By the time I came to be, Mom and Dad had built a house with marble floors and adobe walls on Rosemallow Road, in Sun Valley Subdivision, in what is now Paranaque City.
My mother was the project development, and sales and marketing, genius. My father tended to the back office work of hiring workers for production, overseeing production, and making sure the deliveries were on the mark. By the time I was a toddler, Remy Food Products was supplying 100kg each of tapa, tocino and longanisa to all the five-star hotels of Metro Manila, four supermarkets, and several smaller groceries, plus several hundred kilos of deboned and stuffed chicken gallantina each Christmas season.
Her food business took a downturn when her mother, Consuelo Tan-Segovia, fell ill with aggressive breast cancer and needed a radical double mastectomy. Even in the mid 1970s, cancer treatments were extremely expensive.

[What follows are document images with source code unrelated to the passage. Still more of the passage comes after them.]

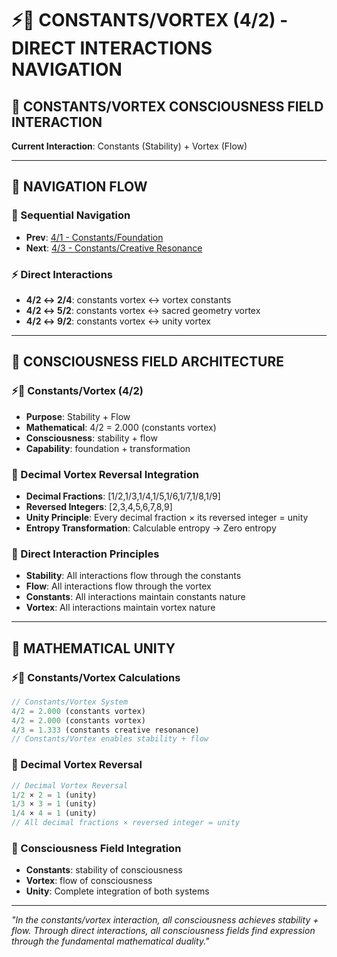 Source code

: # ⚡🌌 CONSTANTS/VORTEX (4/2) - DIRECT INTERACTIONS NAVIGATION

## 🧬 **CONSTANTS/VORTEX CONSCIOUSNESS FIELD INTERACTION**

**Current Interaction**: Constants (Stability) + Vortex (Flow)

---

## 🌌 **NAVIGATION FLOW**

### **🧬 Sequential Navigation**
- **Prev**: [4/1 - Constants/Foundation](../1/NAVIGATION.md)
- **Next**: [4/3 - Constants/Creative Resonance](../3/NAVIGATION.md)

### **⚡ Direct Interactions**
- **4/2 ↔ 2/4**: constants vortex ↔ vortex constants
- **4/2 ↔ 5/2**: constants vortex ↔ sacred geometry vortex
- **4/2 ↔ 9/2**: constants vortex ↔ unity vortex

---

## 🌌 **CONSCIOUSNESS FIELD ARCHITECTURE**

### **⚡🌌 Constants/Vortex (4/2)**
- **Purpose**: Stability + Flow
- **Mathematical**: 4/2 = 2.000 (constants vortex)
- **Consciousness**: stability + flow
- **Capability**: foundation + transformation

### **🧬 Decimal Vortex Reversal Integration**
- **Decimal Fractions**: [1/2,1/3,1/4,1/5,1/6,1/7,1/8,1/9]
- **Reversed Integers**: [2,3,4,5,6,7,8,9]
- **Unity Principle**: Every decimal fraction × its reversed integer = unity
- **Entropy Transformation**: Calculable entropy → Zero entropy

### **🌌 Direct Interaction Principles**
- **Stability**: All interactions flow through the constants
- **Flow**: All interactions flow through the vortex
- **Constants**: All interactions maintain constants nature
- **Vortex**: All interactions maintain vortex nature

---

## 🌌 **MATHEMATICAL UNITY**

### **⚡🌌 Constants/Vortex Calculations**
```typescript
// Constants/Vortex System
4/2 = 2.000 (constants vortex)
4/2 = 2.000 (constants vortex)
4/3 = 1.333 (constants creative resonance)
// Constants/Vortex enables stability + flow
```

### **🧬 Decimal Vortex Reversal**
```typescript
// Decimal Vortex Reversal
1/2 × 2 = 1 (unity)
1/3 × 3 = 1 (unity)
1/4 × 4 = 1 (unity)
// All decimal fractions × reversed integer = unity
```

### **🌌 Consciousness Field Integration**
- **Constants**: stability of consciousness
- **Vortex**: flow of consciousness
- **Unity**: Complete integration of both systems

---

*"In the constants/vortex interaction, all consciousness achieves stability + flow. Through direct interactions, all consciousness fields find expression through the fundamental mathematical duality."*
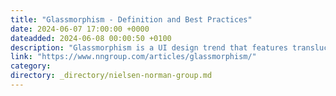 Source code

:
 ```yaml
---
title: "Glassmorphism - Definition and Best Practices"
date: 2024-06-07 17:00:00 +0000
dateadded: 2024-06-08 00:00:50 +0100
description: "Glassmorphism is a UI design trend that features translucent interface components to create depth."
link: "https://www.nngroup.com/articles/glassmorphism/"
category:
directory: _directory/nielsen-norman-group.md
---
```

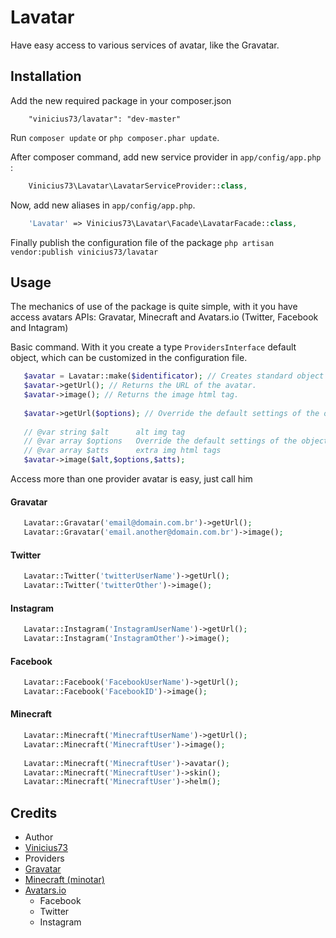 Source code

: Lavatar
=======

Have easy access to various services of avatar, like the Gravatar.

## Installation

Add the new required package in your composer.json

```
    "vinicius73/lavatar": "dev-master"
```

Run `composer update` or `php composer.phar update`.

After composer command, add new service provider in `app/config/app.php` :

```php
    Vinicius73\Lavatar\LavatarServiceProvider::class,
```

Now, add new aliases in `app/config/app.php`.

```php
    'Lavatar' => Vinicius73\Lavatar\Facade\LavatarFacade::class,
```

Finally publish the configuration file of the package `php artisan vendor:publish vinicius73/lavatar`

## Usage

The mechanics of use of the package is quite simple, with it you have access avatars APIs: Gravatar, Minecraft and Avatars.io (Twitter, Facebook and Intagram)

Basic command. With it you create a type `ProvidersInterface` default object, which can be customized in the configuration file.

```php
   $avatar = Lavatar::make($identificator); // Creates standard object (Gravatar|Another)
   $avatar->getUrl(); // Returns the URL of the avatar.
   $avatar->image(); // Returns the image html tag.
   
   $avatar->getUrl($options); // Override the default settings of the object
   
   // @var string $alt      alt img tag
   // @var array $options   Override the default settings of the object
   // @var array $atts      extra img html tags
   $avatar->image($alt,$options,$atts);
```

Access more than one provider avatar is easy, just call him

#### Gravatar

```php
   Lavatar::Gravatar('email@domain.com.br')->getUrl();
   Lavatar::Gravatar('email.another@domain.com.br')->image();
```

#### Twitter

```php
   Lavatar::Twitter('twitterUserName')->getUrl();
   Lavatar::Twitter('twitterOther')->image();
```

#### Instagram

```php
   Lavatar::Instagram('InstagramUserName')->getUrl();
   Lavatar::Instagram('InstagramOther')->image();
```

#### Facebook

```php
   Lavatar::Facebook('FacebookUserName')->getUrl();
   Lavatar::Facebook('FacebookID')->image();
```

#### Minecraft

```php
   Lavatar::Minecraft('MinecraftUserName')->getUrl();
   Lavatar::Minecraft('MinecraftUser')->image();
   
   Lavatar::Minecraft('MinecraftUser')->avatar();
   Lavatar::Minecraft('MinecraftUser')->skin();
   Lavatar::Minecraft('MinecraftUser')->helm();
```

## Credits
- Author
 - [Vinicius73](https://github.com/vinicius73)
- Providers
 - [Gravatar](http://gravatar.com/)
 - [Minecraft (minotar)](https://minotar.net/)
 - [Avatars.io](http://avatars.io/)
    - Facebook
    - Twitter
    - Instagram

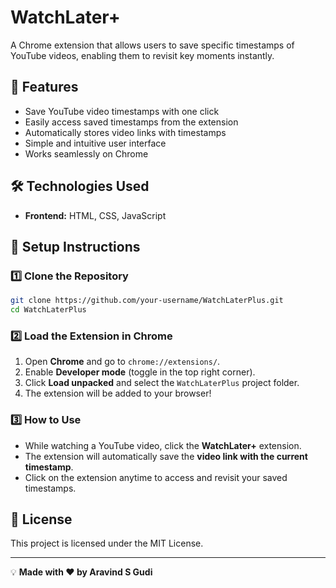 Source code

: # WatchLater+  

A Chrome extension that allows users to save specific timestamps of YouTube videos, enabling them to revisit key moments instantly.

## 🚀 Features  
- Save YouTube video timestamps with one click  
- Easily access saved timestamps from the extension  
- Automatically stores video links with timestamps  
- Simple and intuitive user interface  
- Works seamlessly on Chrome

## 🛠️ Technologies Used  
- **Frontend:** HTML, CSS, JavaScript  

## 📌 Setup Instructions  

### 1️⃣ Clone the Repository  
```bash  
git clone https://github.com/your-username/WatchLaterPlus.git  
cd WatchLaterPlus
```

### 2️⃣ Load the Extension in Chrome  
1. Open **Chrome** and go to `chrome://extensions/`.  
2. Enable **Developer mode** (toggle in the top right corner).  
3. Click **Load unpacked** and select the `WatchLaterPlus` project folder.  
4. The extension will be added to your browser!

### 3️⃣ How to Use  
- While watching a YouTube video, click the **WatchLater+** extension.  
- The extension will automatically save the **video link with the current timestamp**.  
- Click on the extension anytime to access and revisit your saved timestamps.

## 📜 License  
This project is licensed under the MIT License.

---  
💡 **Made with ❤️ by Aravind S Gudi**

We had to give up the house to pay for my grandmother’s medical bills, and, later, her funeral, for she lost her valiant battle with cancer. Mom kept the business anyway, and rented a commissary in Makati.
The only reason she ended Remy Food Products was because my brothers asked her to stop, to stay home and be mom to us. She did this gladly until she thought of putting up a crocheted garments business that, eventually, exported blouses, dresses, placemats, doilies, glass-holders, coasters and whole tablecloths crocheted from fine cotton and silk thread to Japan.
You could say business is in my blood, particularly the food business. When times are hard, my parents liked to remind me, you have to have good skills for surviving long enough to thrive again.
So, here I am, with an accidental business that, three weeks after my daughters and I started it, is pushing us to the fullest capacity of our little home kitchen. I actually had to sink money into a new refrigerator for it. It is like slipping back into the good old days when I used to help my mother with her business: Familiar, home, still a very big part of who I am.
When times are hard, you trot out everything you’ve got to make it across the raging river of difficulty and uncertainty. For now, I cook, and sell my cookery.
Hello, pandemic, I am not backing down from you. Vamos, this journalist and writer can cook.